De Hoge Raad der Nederlanden,
Op het beroep van
[requirante], geboren te [geboorteplaats], [geboortedatum] 1926, van beroep verpleegster, wonende te
[woonplaats], requirante van cassatie tegen een arrest van het Gerechtshof te
Amsterdamvan 25 October 1962, houdende in hoger beroep bevestiging, onder overneming der gronden, van een vonnis van de Arrondissements-Rechtbank te Amsterdam van 13 April 1962, voor zover aan het oordeel van het Hof onderworpen, waarbij requirante wegens ‘’aan zijn schuld de dood van een ander te wijten hebben’’, onder aanhaling van de artikelen 23, 24, 307 van het Wetboek van Strafrecht, werd veroordeeld tot betaling van honderd gulden boete, met bepaling van den duur der vervangende hechtenis op tien dagen;
Gehoord het verslag van den Raadsheer Eijssen;
Gezien het gerechtelijk schrijven namens den Procureur-Generaal aan de requirante uitgereikt, ter kennisgeving van den dag voor de behandeling dezer zaak bepaald;
Gelet op de volgende middelen van cassatie namens de requirante ten dele bij schriftuur voorgesteld en nader bij pleidooi toegelicht en voor het andere deel bij pleidooi voorgesteld en toegelicht:
‘’Schending, althans verkeerde toepassing van artikel 307 van het Wetboek van Strafrecht en de artikelen 351, 358 lid 2, 359 leden 2 en 3, 415 en 423 van het Wetboek van Strafvordering,
doordat het Gerechtshof zich, onder overneming van de gronden, met het beroepen vonnis heeft verenigd en dit vonnis heeft bevestigd, zonder dat, zoals op straffe van nietigheid is voorgeschreven, het Gerechtshof met redenen omkleed heeft beslist op het bij de behandeling van de zaak voor het Gerechtshof namens de verdachte uitdrukkelijk voorgedragen en uit het proces-verbaal van de betrokken terechtzitting blijkende verweer, bestaande in een beroep op afwezigheid van alle schuld.
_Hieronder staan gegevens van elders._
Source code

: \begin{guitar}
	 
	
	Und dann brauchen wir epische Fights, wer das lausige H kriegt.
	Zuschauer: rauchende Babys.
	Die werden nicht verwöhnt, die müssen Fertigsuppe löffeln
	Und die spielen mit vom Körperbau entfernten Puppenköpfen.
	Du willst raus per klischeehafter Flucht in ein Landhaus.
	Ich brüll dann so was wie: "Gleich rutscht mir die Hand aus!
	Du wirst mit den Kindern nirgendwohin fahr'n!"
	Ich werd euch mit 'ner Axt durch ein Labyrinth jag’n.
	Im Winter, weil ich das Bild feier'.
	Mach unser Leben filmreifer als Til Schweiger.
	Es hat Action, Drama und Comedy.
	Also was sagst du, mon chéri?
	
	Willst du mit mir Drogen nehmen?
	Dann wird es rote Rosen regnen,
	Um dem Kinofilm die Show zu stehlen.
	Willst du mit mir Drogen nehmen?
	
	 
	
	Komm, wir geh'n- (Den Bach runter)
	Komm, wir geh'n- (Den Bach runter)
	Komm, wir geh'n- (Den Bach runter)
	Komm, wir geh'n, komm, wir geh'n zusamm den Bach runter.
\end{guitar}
‘’Schending, althans verkeerde toepassing van artikel 307 van het Wetboek van Strafrecht en van de artikelen 350, 351, 352, 358, 359, 415 en 423 van het Wetboek van Strafvordering,
doordat het Gerechtshof zich heeft verenigd, onder overneming van de gronden, met het beroepen vonnis, waarbij requirante is veroordeeld terzake van het ‘’aan zijn schuld de dood van een ander te wijten hebben’’, en waarin de Rechtbank heeft overwogen, dat zij wettig bewezen achtte, dat requirante het ten laste gelegde heeft begaan, met dien verstande, dat zij heeft gehandeld in een mindere of meerdere mate van grove onoplettendheid, en het Gerechtshof dit vonnis heeft bevestigd, zulks hoewel uit de gebezigde bewijsmiddelen het bewezen verklaarde in redelijkheid niet kon worden afgeleid, althans hoewel het Gerechtshof requirante op dezelfde gronden als de Rechtbank veroordelende, kennelijk niet heeft beraadslaagd naar aanleiding van het onderzoek te zijner terechtzitting en in ieder geval zijn veroordeling van requirante door bevestiging van het beroepen vonnis, onvoldoende heeft gemotiveerd, zulks gezien de, blijkens het proces-verbaal van die terechtzitting, nader aldaar door requirante en de getuige en deskundigen afgelegde verklaringen.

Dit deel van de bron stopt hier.